NIGERIA – Unity Bank Plc, one of the major commercial banks in Nigeria, has posted an impressive financial performance in the first half of 2020 despite of the harsh economic environment occasioned by the COVID-19 pandemic.

Unity Bank said its gross earnings grew by 11 per cent to N22.8bn (US$58.80 million) in the first half of this year from N20.55bn (US$53.00 million) in the same period of 2019.

Unity Bank however recorded a -14.60% decline in its shareholders fund, continuing a stream of declines over the past five years.

The bank’s profit before tax grew by seven per cent from to N1.12bn (US$2.89 million) in the period under review from N1.05bn (US$2.71 million) in H1 2019.

Its profit after tax also rose by seven per cent to N1.03bn (US$2.66 million) from N967.51m (US$ 2.49 million).

The skip in Unity Bank’s profit rode on the back of a major rise in the bank’s fee-based earnings for 2020 which rose +67.99% higher than in H1 2019

Union Bank’s interest earnings grew by 15 per cent to N19.79bn (US$51.04 million) within the period, from N17.27bn (US$44.54 million) achieved in the corresponding period in 2019.

Total operating income for the Bank on the other hand, grew by 14 per cent to N12.14bn (US$31.31 million) from N10.69bn (US$ 27.57 million).

“Despite the inclement economic conditions occasioned by the global pandemic, the bank has been able to ride the waves to maintain its growth trajectory looking at the key performance indicators,” Managing Director/Chief Executive Officer, Unity Bank Plc, Mrs Tomi Somefun, said.

“The assessment, therefore, is that the repositioning efforts which have taken root before the headwinds are equally able to withstand shocks.”

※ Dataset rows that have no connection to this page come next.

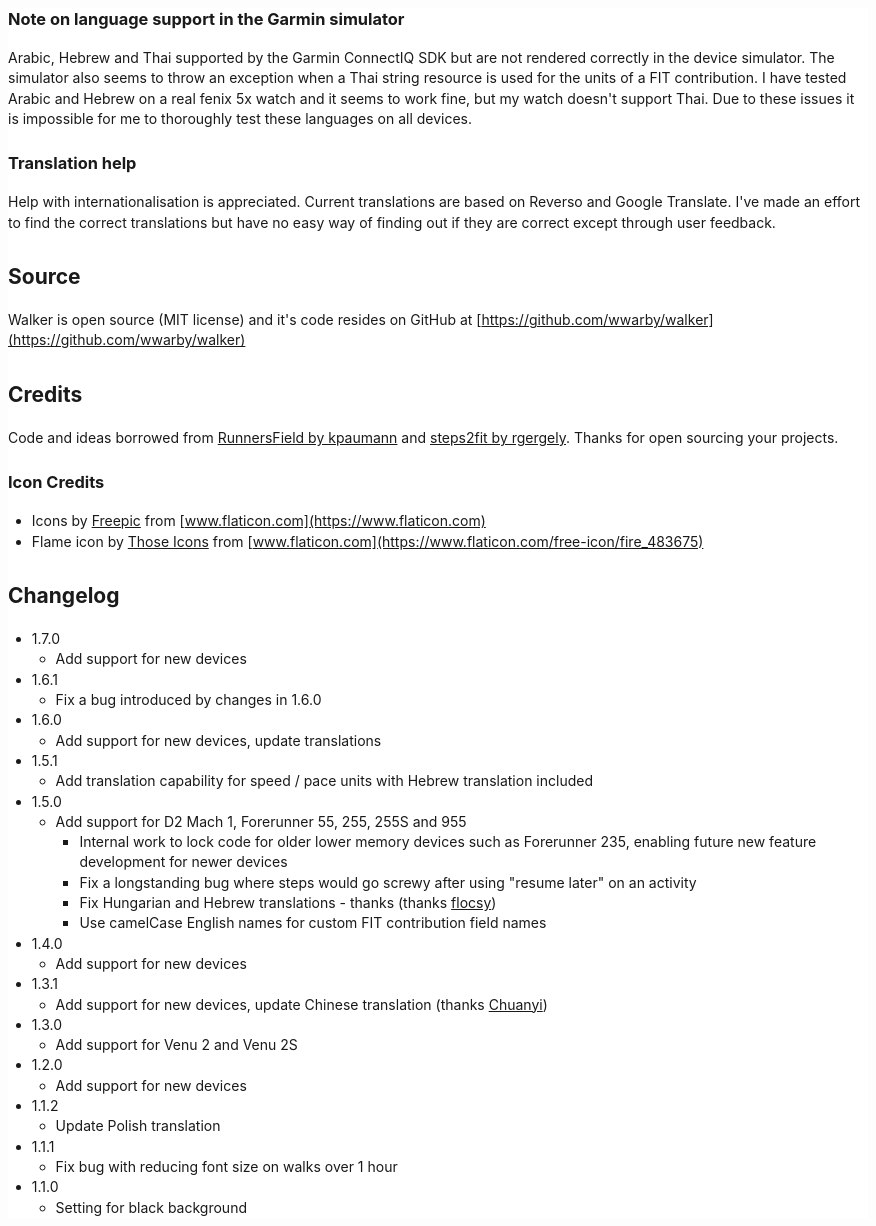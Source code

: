 ### Note on language support in the Garmin simulator
Arabic, Hebrew and Thai supported by the Garmin ConnectIQ SDK but are not rendered correctly in the device simulator. The simulator also seems to throw an exception when a Thai string resource is used for the units of a FIT contribution. I have tested Arabic and Hebrew on a real fenix 5x watch and it seems to work fine, but my watch doesn't support Thai. Due to these issues it is impossible for me to thoroughly test these languages on all devices.

### Translation help
Help with internationalisation is appreciated. Current translations are based on Reverso and Google Translate. I've made an effort to find the correct translations but have no easy way of finding out if they are correct except through user feedback.

## Source
Walker is open source (MIT license) and it's code resides on GitHub at [https://github.com/wwarby/walker](https://github.com/wwarby/walker)

<a name="credits"></a>
## Credits
Code and ideas borrowed from [RunnersField by kpaumann](https://github.com/kopa/RunnersField) and [steps2fit by rgergely](https://github.com/rgergely/steps2fit). Thanks for open sourcing your projects.

### Icon Credits
- Icons by [Freepic](https://www.flaticon.com/authors/freepik) from [www.flaticon.com](https://www.flaticon.com)
- Flame icon by [Those Icons](https://www.flaticon.com/authors/those-icons) from [www.flaticon.com](https://www.flaticon.com/free-icon/fire_483675)

<a name="changelog"></a>
## Changelog
- 1.7.0
    - Add support for new devices
- 1.6.1
    - Fix a bug introduced by changes in 1.6.0
- 1.6.0
    - Add support for new devices, update translations
- 1.5.1
    - Add translation capability for speed / pace units with Hebrew translation included
- 1.5.0
    - Add support for D2 Mach 1, Forerunner 55, 255, 255S and 955
		- Internal work to lock code for older lower memory devices such as Forerunner 235, enabling future new feature development for newer devices
		- Fix a longstanding bug where steps would go screwy after using "resume later" on an activity
		- Fix Hungarian and Hebrew translations - thanks (thanks [flocsy](https://github.com/flocsy))
		- Use camelCase English names for custom FIT contribution field names
- 1.4.0
    - Add support for new devices
- 1.3.1
    - Add support for new devices, update Chinese translation (thanks [Chuanyi](https://github.com/Likenttt))
- 1.3.0
    - Add support for Venu 2 and Venu 2S
- 1.2.0
    - Add support for new devices
- 1.1.2
    - Update Polish translation
- 1.1.1
    - Fix bug with reducing font size on walks over 1 hour
- 1.1.0
	- Setting for black background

Somefun further noted that the bank was successful because it paid more attention to its niche market while growing its brand franchise in many areas of the retail market.

Unity banks steady growth in top line numbers has been well-noted by analysts but concerns still remain about its negative shareholder funds.

As things stand the banks return on equity is negative as the denominator of the return ratio is negative. Best practice denominator management would require that the bank quickly recapitalizes to stabilize its operations.